Checking out Occupy Wall Street (Nov. 4, 2011)

This morning after watching Groupon do its IPO on the NASDAQ (and being flabbergasted by the crazy valuation – but that’s a different story), my dad and I decided to check out the people who are against the excesses happening in the financial world.

After reading online about the Occupy Wall Street movement over the past 6 weeks I had a bit of sympathy for some of their points of view, but most of their demands and ideas are quite different from mine. I am not sure if I am part of the 99% that they claim to represent, but after today’s visit I have the feeling they only represent 1% of the population instead of 99%.

Checking out Occupy Wall Street (Nov. 4, 2011)

Maybe the movement has changed since they started on September 17, but when I went to their camp I was disappointed with what I saw there. Not intellectuals with interesting ideas, but mainly a bunch of hippies making music and holding up signs. Some still hailed from the flower power era it seemed, and others would have fit right into the 60s. The way they spread their messages about upcoming demonstrations, one person announcing something and the whole group repeating it, felt like something you would do in primary school. It’s probably functional, but I almost had to laugh when several people could not even correctly remember and repeat a single sentence.

Checking out Occupy Wall Street (Nov. 4, 2011)

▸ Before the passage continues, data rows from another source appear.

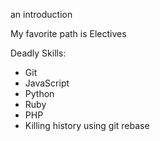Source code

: an introduction

My favorite path is Electives

Deadly Skills:
* Git
* JavaScript
* Python
* Ruby
* PHP
* Killing history using git rebase
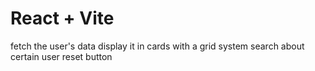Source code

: # React + Vite

fetch the user's data
display it in cards with a grid system
search about certain user 
reset button
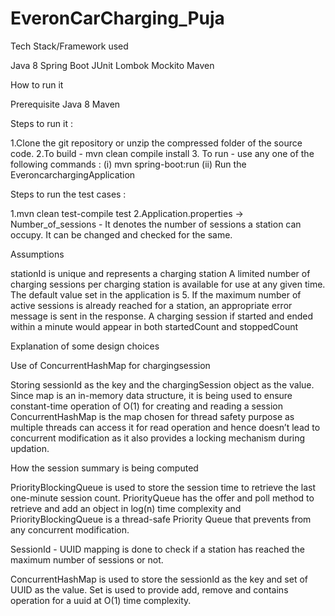 # EveronCarCharging_Puja

Tech Stack/Framework  used 

Java 8 
Spring Boot 
JUnit 
Lombok
Mockito
Maven

How to run it

Prerequisite
Java 8
Maven 

Steps to run it :

1.Clone the git repository or unzip the compressed folder of the source code.
2.To build - mvn clean compile install
3. To run - use any one of the following commands :
(i)  mvn spring-boot:run
(ii) Run the EveroncarchargingApplication


Steps to run the test cases :

1.mvn clean test-compile test
2.Application.properties ->
Number_of_sessions - It denotes the number of sessions a station can occupy. It can be changed and checked for the same.



Assumptions 

stationId is unique and represents a charging station
A limited number of charging sessions per charging station is available for use at any given time. The default value set in the application is 5. If the maximum number of active sessions is already reached for a station, an appropriate error message is sent in the response.
A charging session if started and ended within a minute would appear in both startedCount and stoppedCount 

Explanation of some design choices

Use of ConcurrentHashMap for chargingsession

Storing sessionId as the key and the chargingSession object as the value.
Since map is an in-memory data structure, it is being used to ensure constant-time operation of O(1) for creating and reading a session
ConcurrentHashMap is the map chosen for thread safety purpose as multiple threads can access it for read operation and hence doesn’t lead to concurrent modification as it also provides a locking mechanism during updation. 

How the session summary is being computed 

PriorityBlockingQueue is used to store the session time to retrieve the last one-minute session count. 
PriorityQueue has the offer and poll method to retrieve and add an object in log(n) time complexity and PriorityBlockingQueue is a thread-safe Priority Queue that prevents from any concurrent modification.

SessionId - UUID mapping is done to check if a station has reached the maximum number of sessions or not.

ConcurrentHashMap is used to store the sessionId as the key and set of UUID as the value. 
Set is used to provide add, remove and contains operation for a uuid at O(1) time complexity.
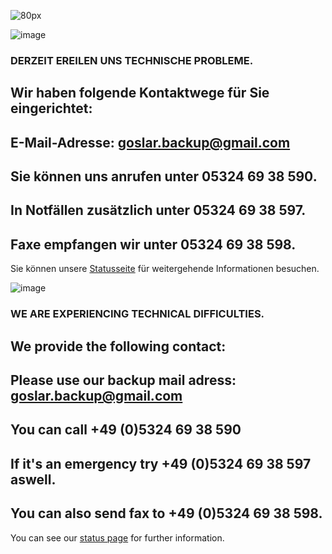 ![80px](https://user-images.githubusercontent.com/88624783/144947426-938572be-4728-4f96-9aef-e0cdf3c770b0.png)

![image](https://user-images.githubusercontent.com/88624783/144945557-367a9b1f-9223-4be2-9be7-07ebfbaa2722.png)
### DERZEIT EREILEN UNS TECHNISCHE PROBLEME.
## Wir haben folgende Kontaktwege für Sie eingerichtet:
## E-Mail-Adresse: goslar.backup@gmail.com
## Sie können uns anrufen unter 05324 69 38 590.
## In Notfällen zusätzlich unter 05324 69 38 597.
## Faxe empfangen wir unter 05324 69 38 598.
Sie können unsere [Statusseite](https://meteorinfo.github.io/isitdown/) für weitergehende Informationen besuchen.

![image](https://user-images.githubusercontent.com/88624783/144945507-dc22409a-083f-4f30-9ae0-7ecd0a6bf7f0.png)
### WE ARE EXPERIENCING TECHNICAL DIFFICULTIES.
## We provide the following contact:
## Please use our backup mail adress: goslar.backup@gmail.com
## You can call +49 (0)5324 69 38 590
## If it's an emergency try +49 (0)5324 69 38 597 aswell.
## You can also send fax to +49 (0)5324 69 38 598.
You can see our [status page](https://pages.github.com/) for further information.
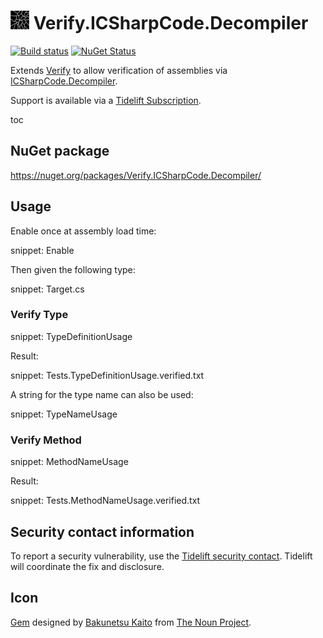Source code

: # <img src="/src/icon.png" height="30px"> Verify.ICSharpCode.Decompiler

[![Build status](https://ci.appveyor.com/api/projects/status/8kndmciqywvg350w?svg=true)](https://ci.appveyor.com/project/VerifyTests/verify-icsharpcode-decompiler)
[![NuGet Status](https://img.shields.io/nuget/v/Verify.ICSharpCode.Decompiler.svg)](https://www.nuget.org/packages/Verify.ICSharpCode.Decompiler/)

Extends [Verify](https://github.com/VerifyTests/Verify) to allow verification of assemblies via [ICSharpCode.Decompiler](https://github.com/icsharpcode/ILSpy/wiki/Getting-Started-With-ICSharpCode.Decompiler).

Support is available via a [Tidelift Subscription](https://tidelift.com/subscription/pkg/nuget-verify.icsharpcode.decompiler?utm_source=nuget-verify.icsharpcode.decompiler&utm_medium=referral&utm_campaign=enterprise).

toc


## NuGet package

https://nuget.org/packages/Verify.ICSharpCode.Decompiler/


## Usage

Enable once at assembly load time:

snippet: Enable

Then given the following type:

snippet: Target.cs


### Verify Type

snippet: TypeDefinitionUsage

Result:

snippet: Tests.TypeDefinitionUsage.verified.txt

A string for the type name can also be used:

snippet: TypeNameUsage


### Verify Method

snippet: MethodNameUsage

Result:

snippet: Tests.MethodNameUsage.verified.txt


## Security contact information

To report a security vulnerability, use the [Tidelift security contact](https://tidelift.com/security). Tidelift will coordinate the fix and disclosure.


## Icon

[Gem](https://thenounproject.com/term/shatter/1084820/) designed by [Bakunetsu Kaito](https://thenounproject.com/sevenknights_friendship/) from [The Noun Project](https://thenounproject.com/creativepriyanka).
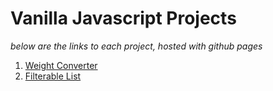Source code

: # Vanilla Javascript Projects

*below are the links to each project, hosted with github pages*

1. [Weight Converter](https://aman-maharshi.github.io/vanilla-js/weight-converter/)
2. [Filterable List](https://aman-maharshi.github.io/vanilla-js/filterable-list/)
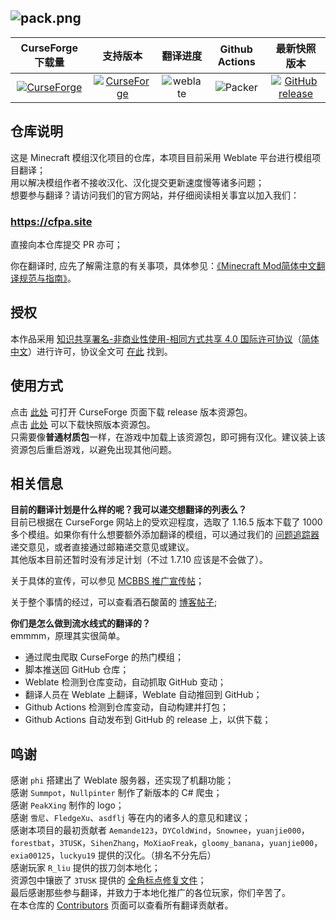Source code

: ![pack.png](https://i.loli.net/2018/02/18/5a8974407b453.png)
---

| CurseForge 下载量 | 支持版本 | 翻译进度 | Github Actions | 最新快照版本 |
| :--: | :--: | :--: | :--: | :--: |
| [![CurseForge](http://cf.way2muchnoise.eu/full_simplified-chinese-localization-resource-package_downloads.svg)](https://minecraft.curseforge.com/projects/simplified-chinese-localization-resource-package) | [![CurseForge](http://cf.way2muchnoise.eu/versions/simplified-chinese-localization-resource-package.svg)](https://minecraft.curseforge.com/projects/simplified-chinese-localization-resource-package)  | ![weblate](https://weblate-t.exz.me/widgets/langpack/-/svg-badge.svg) | ![Packer](https://github.com/CFPAOrg/Minecraft-Mod-Language-Package/workflows/Packer/badge.svg?branch=1.12.2) | [![GitHub release](https://img.shields.io/github/release/CFPAOrg/Minecraft-Mod-Language-Package.svg)](https://github.com/CFPAOrg/Minecraft-Mod-Language-Package/releases/latest) |

## 仓库说明

这是 Minecraft 模组汉化项目的仓库，本项目目前采用 Weblate 平台进行模组项目翻译；<br>
用以解决模组作者不接收汉化、汉化提交更新速度慢等诸多问题；<br>
想要参与翻译？请访问我们的官方网站，并仔细阅读相关事宜以加入我们：<br>
### <https://cfpa.site>

直接向本仓库提交 PR 亦可；

你在翻译时, 应先了解需注意的有关事项，具体参见：[《Minecraft Mod简体中文翻译规范与指南》](https://github.com/Meow-J/Mod-Translation-Styleguide/blob/master/README.md)。

## 授权

本作品采用 [知识共享署名-非商业性使用-相同方式共享 4.0 国际许可协议](https://creativecommons.org/licenses/by-nc-sa/4.0/)（[简体中文](https://creativecommons.org/licenses/by-nc-sa/4.0/deed.zh)）进行许可，协议全文可 [在此](./LICENSE) 找到。<br>

## 使用方式

点击 [此处](https://minecraft.curseforge.com/projects/simplified-chinese-localization-resource-package) 可打开 CurseForge 页面下载 release 版本资源包。<br>
点击 [此处](https://github.com/CFPAOrg/Minecraft-Mod-Language-Package/releases/latest) 可以下载快照版本资源包。<br>
只需要像**普通材质包**一样，在游戏中加载上该资源包，即可拥有汉化。建议装上该资源包后重启游戏，以避免出现其他问题。

## 相关信息

**目前的翻译计划是什么样的呢？我可以递交想翻译的列表么？**<br>
目前已根据在 CurseForge 网站上的受欢迎程度，选取了 1.16.5 版本下载了 1000 多个模组。如果你有什么想要额外添加翻译的模组，可以通过我们的 [问题追踪器](https://github.com/CFPAOrg/Minecraft-Mod-Language-Package/issues) 递交意见，或者直接通过邮箱递交意见或建议。<br>
其他版本目前还暂时没有涉足计划（不过 1.7.10 应该是不会做了）。

关于具体的宣传，可以参见 [MCBBS 推广宣传帖](http://www.mcbbs.net/thread-774087-1-1.html)；

关于整个事情的经过，可以查看酒石酸菌的 [博客帖子](https://baka943.coding.me/2018/01/03/2018-01-03-AnIntroForWeblate/);

**你们是怎么做到流水线式的翻译的？**<br>
emmmm，原理其实很简单。<br>

- 通过爬虫爬取 CurseForge 的热门模组；
- 脚本推送回 GitHub 仓库；
- Weblate 检测到仓库变动，自动抓取 GitHub 变动；
- 翻译人员在 Weblate 上翻译，Weblate 自动推回到 GitHub；
- Github Actions 检测到仓库变动，自动构建并打包；
- Github Actions 自动发布到 GitHub 的 release 上，以供下载；

## 鸣谢

感谢 `phi` 搭建出了 Weblate 服务器，还实现了机翻功能；<br>
感谢 `Summpot`，`Nullpinter` 制作了新版本的 C# 爬虫；<br>
感谢 `PeakXing` 制作的 logo；<br>
感谢 `雪尼`、`FledgeXu`、`asdflj` 等在内的诸多人的意见和建议；<br>
感谢本项目的最初贡献者 `Aemande123`，`DYColdWind`，`Snownee`，`yuanjie000`，`forestbat`，`3TUSK`，`SihenZhang`，`MoXiaoFreak`，`gloomy_banana`，`yuanjie000`，`exia00125`，`luckyu19` 提供的汉化。（排名不分先后）<br>
感谢玩家 `R_liu` 提供的拔刀剑本地化；<br>
资源包中镶嵌了 `3TUSK` 提供的 [全角标点修复文件](./project/assets/minecraft/readme.md)；<br>
最后感谢那些参与翻译，并致力于本地化推广的各位玩家，你们辛苦了。<br>
在本仓库的 [Contributors](https://github.com/CFPAOrg/Minecraft-Mod-Language-Package/graphs/contributors) 页面可以查看所有翻译贡献者。
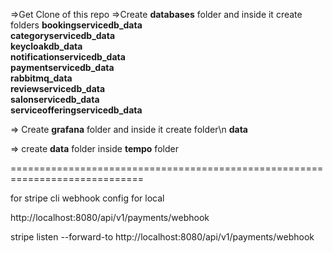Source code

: =>Get Clone of this repo 
=>Create **databases** folder and inside it create folders
    **bookingservicedb_data  
   categoryservicedb_data  
   keycloakdb_data  
   notificationservicedb_data  
   paymentservicedb_data  
   rabbitmq_data  
   reviewservicedb_data  
   salonservicedb_data  
   serviceofferingservicedb_data**

=> Create  **grafana** folder and inside it create  folder\n
    **data** 

=> create **data** folder inside **tempo** folder


=============================================================================

for stripe cli webhook config for local 

http://localhost:8080/api/v1/payments/webhook


stripe listen --forward-to http://localhost:8080/api/v1/payments/webhook

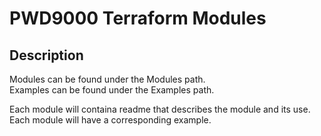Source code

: # PWD9000 Terraform Modules

## Description

Modules can be found under the Modules path.  
Examples can be found under the Examples path.  

Each module will containa readme that describes the module and its use.  
Each module will have a corresponding example.  
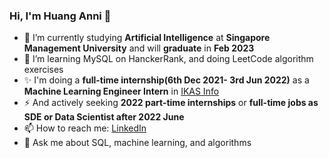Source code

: ### Hi, I'm Huang Anni 👋
- 🔭 I’m currently studying **Artificial Intelligence** at **Singapore Management University** and will **graduate** in **Feb 2023**
- 🌱 I’m learning MySQL on HanckerRank, and doing LeetCode algorithm exercises
- ✨ I'm doing a **full-time internship(6th Dec 2021- 3rd Jun 2022)** as a **Machine Learning Engineer Intern** in [IKAS Info](http://www.ikasinfo.com/)
- ⚡ And actively seeking **2022 part-time internships** or **full-time jobs as SDE or Data Scientist after 2022 June**
- 📫 How to reach me: [LinkedIn](https://www.linkedin.com/in/annihuang2021/)
- 💬 Ask me about SQL, machine learning, and algorithms

<!--
**WideSu/WideSu** is a ✨ _special_ ✨ repository because its `README.md` (this file) appears on your GitHub profile.

Here are some ideas to get you started:

- 🔭 I’m currently working on ...
- 🌱 I’m currently learning ...
- 👯 I’m looking to collaborate on ...
- 🤔 I’m looking for help with ...
- 💬 Ask me about ...
- 📫 How to reach me: ...
- 😄 Pronouns: ...
- ⚡ Fun fact: ...
-->

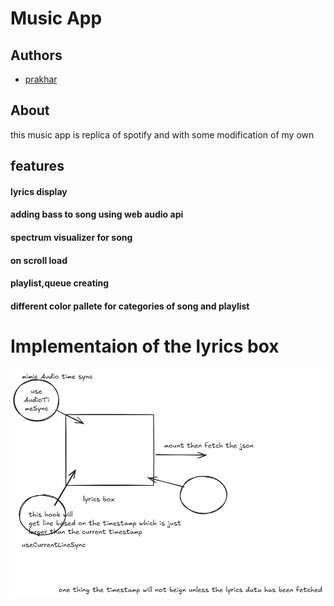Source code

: 
# Music App




## Authors

- [prakhar](https://github.com/pacificDeveloperPrakhar/)


## About
this music app is replica of spotify and with some 
modification of my own

## features
#### lyrics display
#### adding bass to song using web audio api
#### spectrum visualizer for song 
#### on scroll load
#### playlist,queue creating
#### different color pallete for categories of song and playlist


# Implementaion of the lyrics box

![lyrics box implement overview](./public/lyrics_implement.png)  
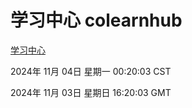 # 学习中心 colearnhub
[学习中心](http://219.139.197.74:56308/colearnhub/)

2024年 11月 04日 星期一 00:20:03 CST

2024年 11月 03日 星期日 16:20:03 GMT
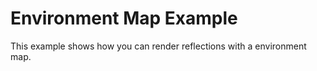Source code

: # Environment Map Example

This example shows how you can render reflections with a environment map.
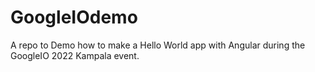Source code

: # GoogleIOdemo
A repo to Demo how to make a Hello World app with Angular during the GoogleIO 2022 Kampala event.
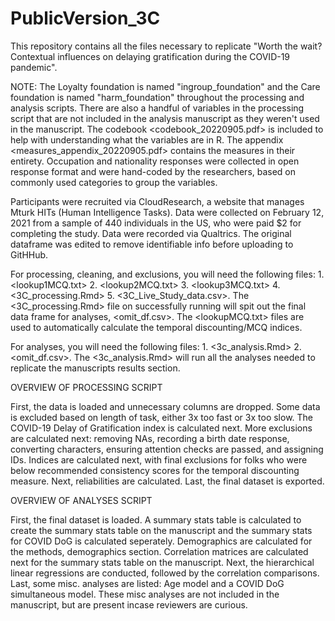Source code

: # PublicVersion_3C

This repository contains all the files necessary to replicate "Worth the wait? Contextual influences on delaying gratification during the COVID-19 pandemic". 

NOTE: The Loyalty foundation is named "ingroup_foundation" and the Care foundation is named "harm_foundation" throughout the processing and analysis scripts. There are also a handful of variables in the processing script that are not included in the analysis manuscript as they weren't used in the manuscript. The codebook <codebook_20220905.pdf> is included to help with understanding what the variables are in R.  The appendix <measures_appendix_20220905.pdf> contains the measures in their entirety.  Occupation and nationality responses were collected in open response format and were hand-coded by the researchers, based on commonly used categories to group the variables.  

Participants were recruited via CloudResearch, a website that manages Mturk HITs (Human Intelligence Tasks). Data were collected on February 12, 2021 from a sample of 440 individuals in the US, who were paid $2 for completing the study. Data were recorded via Qualtrics. The original dataframe was edited to remove identifiable info before uploading to GitHHub.

For processing, cleaning, and exclusions, you will need the following files: 1. <lookup1MCQ.txt> 2. <lookup2MCQ.txt> 3. <lookup3MCQ.txt> 4. <3C_processing.Rmd> 5. <3C_Live_Study_data.csv>. The <3C_processing.Rmd> file on successfully running will spit out the final data frame for analyses, <omit_df.csv>. The <lookupMCQ.txt> files are used to automatically calculate the temporal discounting/MCQ indices.

For analyses, you will need the following files: 1. <3c_analysis.Rmd> 2. <omit_df.csv>. The  <3c_analysis.Rmd> will run all the analyses needed to replicate the manuscripts results section.

OVERVIEW OF PROCESSING SCRIPT

First, the data is loaded and unnecessary columns are dropped. Some data is excluded based on length of task, either 3x too fast or 3x too slow.  The COVID-19 Delay of Gratification index is calculated next.  More exclusions are calculated next: removing NAs, recording a birth date response, converting characters, ensuring attention checks are passed, and assigning IDs. Indices are calculated next, with final exclusions for folks who were below recommended consistency scores for the temporal discounting measure. Next, reliabilities are calculated. Last, the final dataset is exported.

OVERVIEW OF ANALYSES SCRIPT

First, the final dataset is loaded. A summary stats table is calculated to create the summary stats table on the manuscript and the summary stats for COVID DoG is calculated seperately. Demographics are calculated for the methods, demographics section. Correlation matrices are calculated next for the summary stats table on the manuscript. Next, the hierarchical linear regressions are conducted, followed by the correlation comparisons. Last, some misc. analyses are listed: Age model and a COVID DoG simultaneous model. These misc analyses are not included in the manuscript, but are present incase reviewers are curious. 


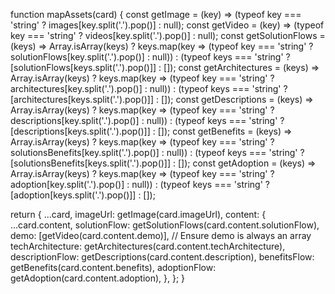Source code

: function mapAssets(card) {
  const getImage = (key) => (typeof key === 'string' ? images[key.split('.').pop()] : null);
  const getVideo = (key) => (typeof key === 'string' ? videos[key.split('.').pop()] : null);
  const getSolutionFlows = (keys) => Array.isArray(keys) ? keys.map(key => (typeof key === 'string' ? solutionFlows[key.split('.').pop()] : null)) : (typeof keys === 'string' ? [solutionFlows[keys.split('.').pop()]] : []);
  const getArchitectures = (keys) => Array.isArray(keys) ? keys.map(key => (typeof key === 'string' ? architectures[key.split('.').pop()] : null)) : (typeof keys === 'string' ? [architectures[keys.split('.').pop()]] : []);
  const getDescriptions = (keys) => Array.isArray(keys) ? keys.map(key => (typeof key === 'string' ? descriptions[key.split('.').pop()] : null)) : (typeof keys === 'string' ? [descriptions[keys.split('.').pop()]] : []);
  const getBenefits = (keys) => Array.isArray(keys) ? keys.map(key => (typeof key === 'string' ? solutionsBenefits[key.split('.').pop()] : null)) : (typeof keys === 'string' ? [solutionsBenefits[keys.split('.').pop()]] : []);
  const getAdoption = (keys) => Array.isArray(keys) ? keys.map(key => (typeof key === 'string' ? adoption[key.split('.').pop()] : null)) : (typeof keys === 'string' ? [adoption[keys.split('.').pop()]] : []);

  return {
    ...card,
    imageUrl: getImage(card.imageUrl),
    content: {
      ...card.content,
      solutionFlow: getSolutionFlows(card.content.solutionFlow),
      demo: [getVideo(card.content.demo)], // Ensure demo is always an array
      techArchitecture: getArchitectures(card.content.techArchitecture),
      descriptionFlow: getDescriptions(card.content.description),
      benefitsFlow: getBenefits(card.content.benefits),
      adoptionFlow: getAdoption(card.content.adoption),
    },
  };
}
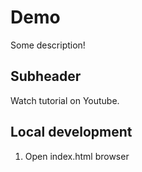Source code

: # Demo

Some description!

## Subheader

Watch tutorial on Youtube.

## Local development

1. Open index.html browser
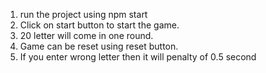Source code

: 1. run the project using npm start
2. Click on start button to start the game.
3. 20 letter will come in one round.
4. Game can be reset using reset button.
5. If you enter wrong letter then it will penalty of 0.5 second
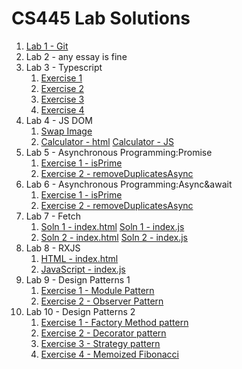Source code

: 
# CS445 Lab Solutions

1. [Lab 1 - Git](https://github.com/bellaxing/cs445-lab-solns/blob/main/Lab1/lab1.pdf)
2. Lab 2 - any essay is fine
3. Lab 3 - Typescript
    1. [Exercise 1](./Lab3/Exercise1.ts)
    2. [Exercise 2](./Lab3/Exercise2.ts)
    3. [Exercise 3](./Lab3/Exercise3.ts)
    4. [Exercise 4](./Lab3/Exercise4.ts)
4. Lab 4 - JS DOM
    1. [Swap Image](./Lab4/Exercise01/swap.html)
    2. [Calculator - html](./Lab4/Exercise02/calculator.html) [Calculator - JS](./Lab4/Exercise02/calc.js)
5. Lab 5 - Asynchronous Programming:Promise
    1. [Exercise 1 - isPrime](./Lab5/Exercise01.js)
    2. [Exercise 2 - removeDuplicatesAsync](./Lab5/Exercise02.js)
6. Lab 6 - Asynchronous Programming:Async&await
    1. [Exercise 1 - isPrime](./Lab6/Exercise01.js)
    2. [Exercise 2 - removeDuplicatesAsync](./Lab6/Exercise02.js)
7. Lab 7 - Fetch
    1. [Soln 1 - index.html](./Lab7/soln1/index.html) [Soln 1 - index.js](./Lab7/soln1/index.js)
    2. [Soln 2 - index.html](./Lab7/soln2/index.html) [Soln 2 - index.js](./Lab7/soln2/index.js)
8. Lab 8 - RXJS
    1. [HTML - index.html](./Lab8/index.html)
    2. [JavaScript - index.js](./Lab8/index.js)
9. Lab 9 - Design Patterns 1
    1. [Exercise 1 - Module Pattern](./Lab9/Exercise01.js)
    2. [Exercise 2 - Observer Pattern](./Lab9/Exercise02.js)
10. Lab 10 - Design Patterns 2
    1. [Exercise 1 - Factory Method pattern](./Lab10/Exercise01.js)
    2. [Exercise 2 - Decorator pattern](./Lab10/Exercise02.js)
    3. [Exercise 3 - Strategy pattern](./Lab10/Exercise03.js)
    4. [Exercise 4 - Memoized Fibonacci](./Lab10/Exercise04.js)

To me they felt like a group of misfits, who find meaning in their lives by being part of a group that is against society. But these are not the people who will be able to change the world. I almost felt sorry for them: it was quite cold and windy in Zuccotti Park and the spirit of ‘changing the world’ seems to have long gone. Maybe I visited at the wrong moment, but in my opinion this group does not deserve the attention it gets in the press. They may have started the Occupy movement, but if this is the core of the organization I think the whole operation will be over sooner rather than later.